Several posters on its discussion board on New York City real estate described a rendering of 605 West 42nd Street as two towers, one 57 stories and the other 54 stories, with a total of 938 condominiums.

The rendering, however, appeared to indicate one tower and Daphne Viders, director of communications for The Moinian Group, confirmed for CityRealty.com this afternoon that the rendering depicts one, not two, towers.

The new tower will rise just to the east of the Atelier, the first phase of the Moinian development. The 46-story Atelier was topped out this spring and has 478 condominium apartments. Its sleek blue-glass facade is punctuated by banded groups of different fenestration patterns that do not extend fully around the slab tower.

The new building appears like two slabs: the shorter, southern slab has a pronounced grid fenestration pattern punctuated by four different windows bands that pay homage to the Atelier's distinctive facade; the taller, northern slab, however, not only has a clear facade that is not distinctively gridded but also a roofline that slants upward from the west to the east and an eastern facade that is angled to the east, adding new visual dynamics to the grouping, one whose slants connect with midtown while their "notches" thematically recall oceanliner bridge aesthetics that once dominated the Hudson River waterfront in Manhattan.

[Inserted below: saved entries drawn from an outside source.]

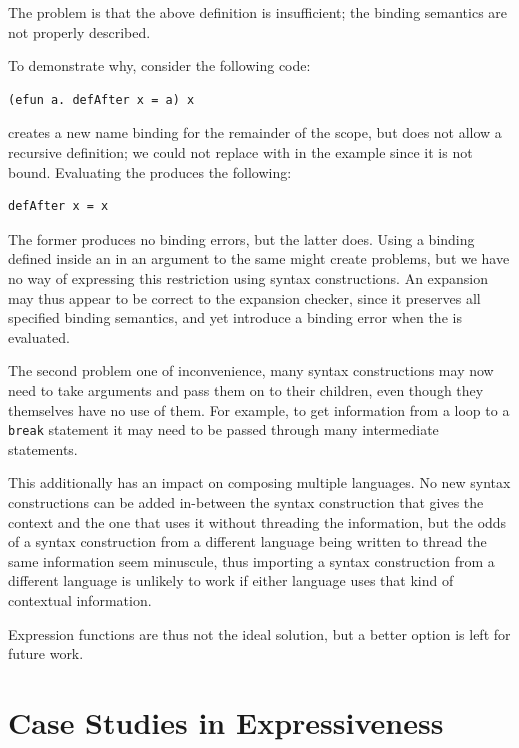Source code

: \documentclass{kththesis}
\begin{document}
The problem is that the above definition is insufficient; the binding semantics are not properly described.

To demonstrate why, consider the following code:

\begin{verbatim}
(efun a. defAfter x = a) x
\end{verbatim}

 creates a new name binding for the remainder of the scope, but does not allow a recursive definition; we could not replace  with  in the example since it is not bound. Evaluating the  produces the following:

\begin{verbatim}
defAfter x = x
\end{verbatim}

The former produces no binding errors, but the latter does. Using a binding defined inside an  in an argument to the same  might create problems, but we have no way of expressing this restriction using syntax constructions. An expansion may thus appear to be correct to the expansion checker, since it preserves all specified binding semantics, and yet introduce a binding error when the  is evaluated.

The second problem one of inconvenience, many syntax constructions may now need to take arguments and pass them on to their children, even though they themselves have no use of them. For example, to get information from a loop to a \texttt{break} statement it may need to be passed through many intermediate statements.

This additionally has an impact on composing multiple languages. No new syntax constructions can be added in-between the syntax construction that gives the context and the one that uses it without threading the information, but the odds of a syntax construction from a different language being written to thread the same information seem minuscule, thus importing a syntax construction from a different language is unlikely to work if either language uses that kind of contextual information.

Expression functions are thus not the ideal solution, but a better option is left for future work.

\section{Case Studies in Expressiveness} \label{sec:case-studies}
\end{document}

The developers purchased the project, which will be known as Atelier, in June from the J. D. Carlisle Development Group and CUBS 42nd Street LLC.

The new building will include 375 parking spaces and about 200,000 square feet of retail space.

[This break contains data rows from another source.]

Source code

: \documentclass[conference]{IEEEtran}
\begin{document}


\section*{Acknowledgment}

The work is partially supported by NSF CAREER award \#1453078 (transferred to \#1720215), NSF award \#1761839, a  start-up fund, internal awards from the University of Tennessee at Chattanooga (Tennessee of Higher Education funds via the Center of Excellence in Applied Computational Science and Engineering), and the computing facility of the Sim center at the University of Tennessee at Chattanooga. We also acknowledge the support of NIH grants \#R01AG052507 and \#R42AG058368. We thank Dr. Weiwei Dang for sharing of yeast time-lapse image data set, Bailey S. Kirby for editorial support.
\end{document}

Forty-Second Street west of Eighth Avenue has been undergoing a major transformation for many years, led by some off-off-Broadway theaters, then the twin apartment towers of the full-block Manhattan Plaza project, then Harry Macklowe's Riverwest apartment tower followed by Larry Silverstein's Riverplace tower overlooking the Hudson River. More recently, Extell is completing its very tall Orion apartment tower just to the west of the "Green Giant," as the great, former McGraw-Hill Building designed by Raymond Hood is known. Two other apartment towers have been recently completed and there are two very large undevelopment parcels that are likely to be development in the not distant future.

Meanwhile, the state has just approved a major expansion of the Jacob K. Javits Convention Center and the Metropolitan Transportation Authority is reexamining a proposal from the city to purchase its large amount of air rights over train tracks west of Penn Station, and the Times Tower on Eighth Avenue at 41st Street has been topped out recently - all of which adds up to a lot of real estate activity.

While some observers have characterized the Moinian Group's 42nd Street towers as flamboyant and colorful exercises in Miami style, it would be hard to not characterize them as "handsome" and "attractive," much to the lament of some posters at wirednewyork.com who are convinced that CityRealty.com's vocabulary is limited.

There is always a shock in comparing renderings with finished products. What appears daring and bold in a drawing may be merely a carbuncle in some prince's eye.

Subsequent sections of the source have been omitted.